Der dritte Schritt besteht schließlich darin, dort weiterzumachen, wo wir vom Weg abgekommen sind. 2006 verabschiedete die EU die umstrittene Bolkestein-Richtlinie zur Liberalisierung des Dienstleistungsmarktes. Grundlage war das Herkunftslandprinzip: Jedes Unternehmen hat das Recht, seine Dienstleistungen in einem Mitgliedstaat auf der Grundlage der dort geltenden Regeln anzubieten. Auf dem Gütermarkt galt dies dank des Gerichtshofs bereits seit 1979. Doch statt Dienstleistungen zu liberalisieren, wurden in der Zwischenzeit – wenn auch auf subtilere Weise – Handelshemmnisse für Güter wieder eingeführt. Die Bolkestein-Richtlinie selbst wurde stark abgeschwächt und ganze Anwendungsbereiche wie die Beschäftigung von Arbeitnehmern im Ausland, Finanzdienstleistungen und öffentliche Dienstleistungen ausgenommen. Sie entstand nach einem schwierigen Prozess, der zwei Jahre nach dem Ende der Amtszeit des kürzlich verstorbenen niederländischen Kommissars Frits Bolkestein endete. Dennoch kann das Herkunftslandprinzip erneut zum Hebel werden, um Handelshemmnisse an der Wurzel zu packen. Der Vorschlag von Enrico Letta in seinem Bericht zum Binnenmarkt geht in diese Richtung: die Einführung eines europäischen „28. Regimes“, das allen Unternehmen aller Mitgliedstaaten zur Verfügung steht. Zunächst soll es für die Gründung neuer Unternehmen gelten; wer weiß, was morgen passieren wird.

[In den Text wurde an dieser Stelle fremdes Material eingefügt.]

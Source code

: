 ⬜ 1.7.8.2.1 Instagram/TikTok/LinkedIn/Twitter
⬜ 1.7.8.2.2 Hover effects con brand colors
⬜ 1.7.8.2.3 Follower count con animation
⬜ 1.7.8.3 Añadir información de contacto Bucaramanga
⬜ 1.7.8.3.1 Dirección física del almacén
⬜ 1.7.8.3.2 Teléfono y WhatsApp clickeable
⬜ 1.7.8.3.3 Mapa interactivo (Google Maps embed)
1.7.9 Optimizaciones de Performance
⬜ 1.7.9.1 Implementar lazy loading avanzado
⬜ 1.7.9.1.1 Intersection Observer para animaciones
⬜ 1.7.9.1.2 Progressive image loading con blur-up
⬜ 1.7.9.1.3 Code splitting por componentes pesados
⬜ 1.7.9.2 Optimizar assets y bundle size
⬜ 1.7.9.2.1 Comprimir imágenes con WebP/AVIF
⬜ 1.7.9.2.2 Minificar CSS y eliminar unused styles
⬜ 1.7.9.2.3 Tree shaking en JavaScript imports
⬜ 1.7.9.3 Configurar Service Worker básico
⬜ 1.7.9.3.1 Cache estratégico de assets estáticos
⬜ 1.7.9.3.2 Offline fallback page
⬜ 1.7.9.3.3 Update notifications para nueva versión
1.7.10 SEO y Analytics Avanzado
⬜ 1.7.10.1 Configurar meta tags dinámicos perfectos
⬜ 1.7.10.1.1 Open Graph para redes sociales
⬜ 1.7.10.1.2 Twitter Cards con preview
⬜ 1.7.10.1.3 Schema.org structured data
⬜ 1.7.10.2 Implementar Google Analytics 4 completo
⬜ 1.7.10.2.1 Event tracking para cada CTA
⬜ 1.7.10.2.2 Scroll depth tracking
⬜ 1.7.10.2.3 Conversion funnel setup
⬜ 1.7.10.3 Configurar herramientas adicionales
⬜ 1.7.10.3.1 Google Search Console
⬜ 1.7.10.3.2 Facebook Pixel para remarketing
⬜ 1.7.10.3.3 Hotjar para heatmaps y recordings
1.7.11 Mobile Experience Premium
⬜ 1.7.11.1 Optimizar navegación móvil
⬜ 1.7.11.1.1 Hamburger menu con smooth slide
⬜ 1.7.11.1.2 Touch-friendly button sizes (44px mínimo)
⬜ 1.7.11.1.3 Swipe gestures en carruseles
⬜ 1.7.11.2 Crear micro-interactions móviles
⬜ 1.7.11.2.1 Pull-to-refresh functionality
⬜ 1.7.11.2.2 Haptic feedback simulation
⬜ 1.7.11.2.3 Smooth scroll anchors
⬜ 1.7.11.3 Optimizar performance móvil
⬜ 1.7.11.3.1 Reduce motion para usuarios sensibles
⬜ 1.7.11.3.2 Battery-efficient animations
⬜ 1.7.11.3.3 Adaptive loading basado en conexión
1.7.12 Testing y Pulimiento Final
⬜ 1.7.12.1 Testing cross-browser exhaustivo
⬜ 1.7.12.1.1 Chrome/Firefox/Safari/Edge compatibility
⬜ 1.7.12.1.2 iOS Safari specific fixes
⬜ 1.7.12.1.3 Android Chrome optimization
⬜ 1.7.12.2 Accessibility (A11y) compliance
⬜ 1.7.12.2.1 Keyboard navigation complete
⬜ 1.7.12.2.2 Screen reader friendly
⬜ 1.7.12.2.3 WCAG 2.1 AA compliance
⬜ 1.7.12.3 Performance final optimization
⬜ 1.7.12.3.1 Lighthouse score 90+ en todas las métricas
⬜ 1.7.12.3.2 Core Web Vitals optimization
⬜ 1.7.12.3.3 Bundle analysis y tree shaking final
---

Tatsächlich sind Eigenzölle relativ einfach zu diagnostizieren, die Prognose unzweifelhaft und die Therapie seit langem bekannt . Auch ihr Ursprung ist klar: George Stigler, Nobelpreisträger für Wirtschaftswissenschaften im Jahr 1982, zeigte, dass „Regulierung im Prinzip von der Industrie erzwungen und in erster Linie zu ihrem Vorteil gestaltet und gesteuert wird“. All jene Barrieren, die wir als solche bezeichnen und deren verheerende Gesamtwirkung auf die europäische Produktivität wir beobachten, entstanden als Gefälligkeiten der Regierungen gegenüber bestimmten Unternehmen, die davon in Form von geringerem Wettbewerbsdruck und höheren Gewinnen profitieren konnten. Dies ist eine unvermeidliche Folge, wenn die Interessen einiger mit denen der Gemeinschaft verwechselt werden. Manchmal fallen diese beiden Dinge zusammen, häufiger jedoch nicht. Für eine wettbewerbsfähige Wirtschaft darf die Politik nicht die Unternehmen schützen, sondern den Wettbewerb; nicht strategische Sektoren, sondern Märkte.